Nichtheimische Baumarten sind in Bayern selten und daher schwer zu modellieren. Um ihr Vorkommen zu analysieren, benötigt es einen ausreichend großen Datensatz, welcher den klimatischen Gradienten einer Baumart möglichst umfassend abdeckt. Landesinventuren oder gar Forsteinrichtungsdaten aus Deutschland und europäischen Nachbarländern sind hierfür als Datensatz geeignet, wodurch die Arten eine gewisse Häufigkeit erreichen.

Wichtig dabei ist, dass Vorkommen in Regionen zu finden sind, deren Klima grob mit den zukünftig erwarteten Bedingungen für Bayern übereinstimmen (sogenannte Analogklimate). Genau das ist im schon erwähnten Projekt zur Nischenmodellierung seltener heimischer und nichtheimischer Baumarten erfolgt: Inventur- und Forsteinrichtungsdaten wurden aus elf europäischen Nachbarländern zusammengetragen. Auch aus der Türkei wurden Daten bereitgestellt. Dieser Datensatz wurde um Daten aus einer Veröffentlichung zu europäischen Inventurdaten (Mauri et al. 2017) ergänzt, so dass der wohl vollständigste Datensatz zu den im Projekt bearbeiteten Arten entstanden ist, der derzeit europaweit verfügbar ist.

Berücksichtigung des Bodens

Da punktgenaue Bodendaten auf europäischer Ebene aktuell nicht verfügbar sind, konnten die Ansprüche an den Boden nicht allein aus den Vorkommensdaten einer Baumart abgeleitet werden.
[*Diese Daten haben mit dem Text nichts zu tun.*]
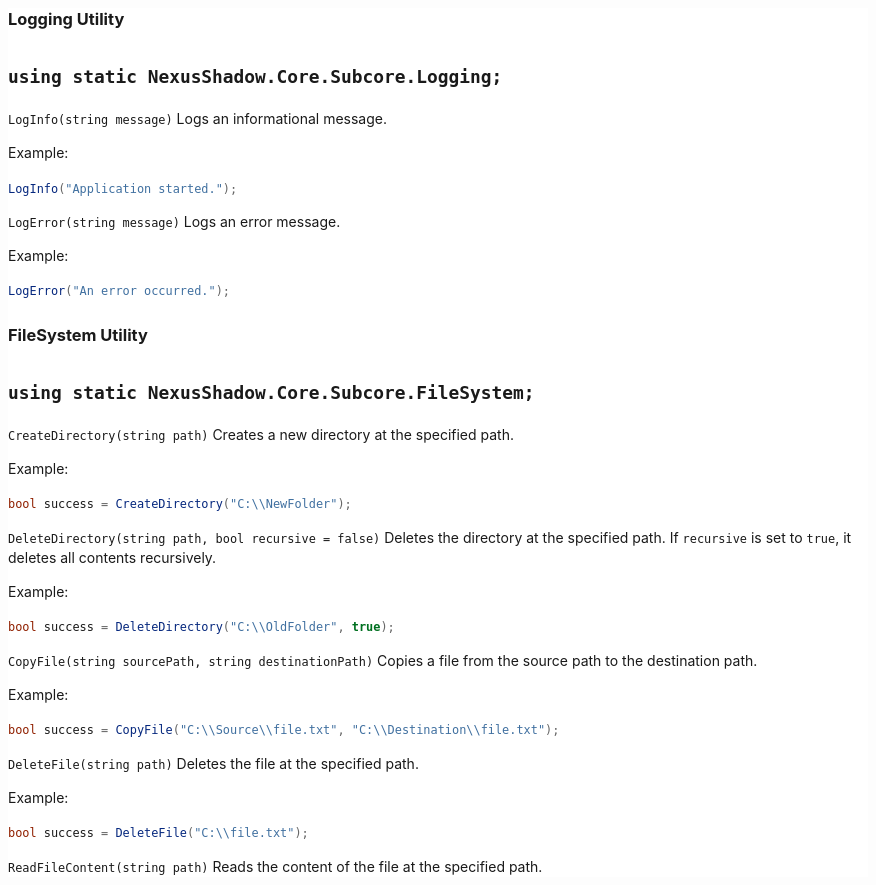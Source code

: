 ### Logging Utility
`using static NexusShadow.Core.Subcore.Logging;`
--------------------------------------------------------------
`LogInfo(string message)`
Logs an informational message.

Example:
```csharp
LogInfo("Application started.");
```

`LogError(string message)`
Logs an error message.

Example:
```csharp
LogError("An error occurred.");
```

### FileSystem Utility
`using static NexusShadow.Core.Subcore.FileSystem;`
--------------------------------------------------------------
`CreateDirectory(string path)`
Creates a new directory at the specified path.

Example:
```csharp
bool success = CreateDirectory("C:\\NewFolder");
```

`DeleteDirectory(string path, bool recursive = false)`
Deletes the directory at the specified path. If `recursive` is set to `true`, it deletes all contents recursively.

Example:
```csharp
bool success = DeleteDirectory("C:\\OldFolder", true);
```

`CopyFile(string sourcePath, string destinationPath)`
Copies a file from the source path to the destination path.

Example:
```csharp
bool success = CopyFile("C:\\Source\\file.txt", "C:\\Destination\\file.txt");
```

`DeleteFile(string path)`
Deletes the file at the specified path.

Example:
```csharp
bool success = DeleteFile("C:\\file.txt");
```

`ReadFileContent(string path)`
Reads the content of the file at the specified path.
Sie wurden von Experten bewertet und die Meinungen dann zu einem Konsens zusammengeführt (Thurm & Falk 2019) und mit vorhandener Literatur abgeglichen. Diese Bewertungstabelle wurde dann bei der Erstellung der Anbaurisiko- Karten verwendet, um das klimatische Anbaurisiko zu überprägen, wenn das Anbaurisiko aufgrund von besonderen Bodenverhältnissen als höher bewertet wird (»Boden sticht Klima«). Eine Verbesserung durch den Boden gibt es nicht – der Faktor, der am stärksten limitiert, gibt den Ausschlag.

Ergebnisse für Bayern

Bayernkarte mit roten, gelben und grünen TeilenZoombild vorhanden

Abb. 4: Exemplarische Darstellung des Anbaurisikos (ABR) der Roteiche (Quercus rubra) für die zwei Zeiträume 1971–2000 (links) und 2071–2100 (rechts). (Grafik: LWF)

Baumarten, die derzeit bayernweit ein sehr geringes Anbaurisiko haben, sind Douglasie, Küstentanne, Robinie und Roteiche (Abbildung 4). Für die letzten beiden sind auch die Zukunftsaussichten bis zzum Ende des Jahrhunderts bei einer angenommenen Erwärmung von circa 1,5 °C gegenüber der mittleren Jahrestemperatur von 1971–2000 sehr gut.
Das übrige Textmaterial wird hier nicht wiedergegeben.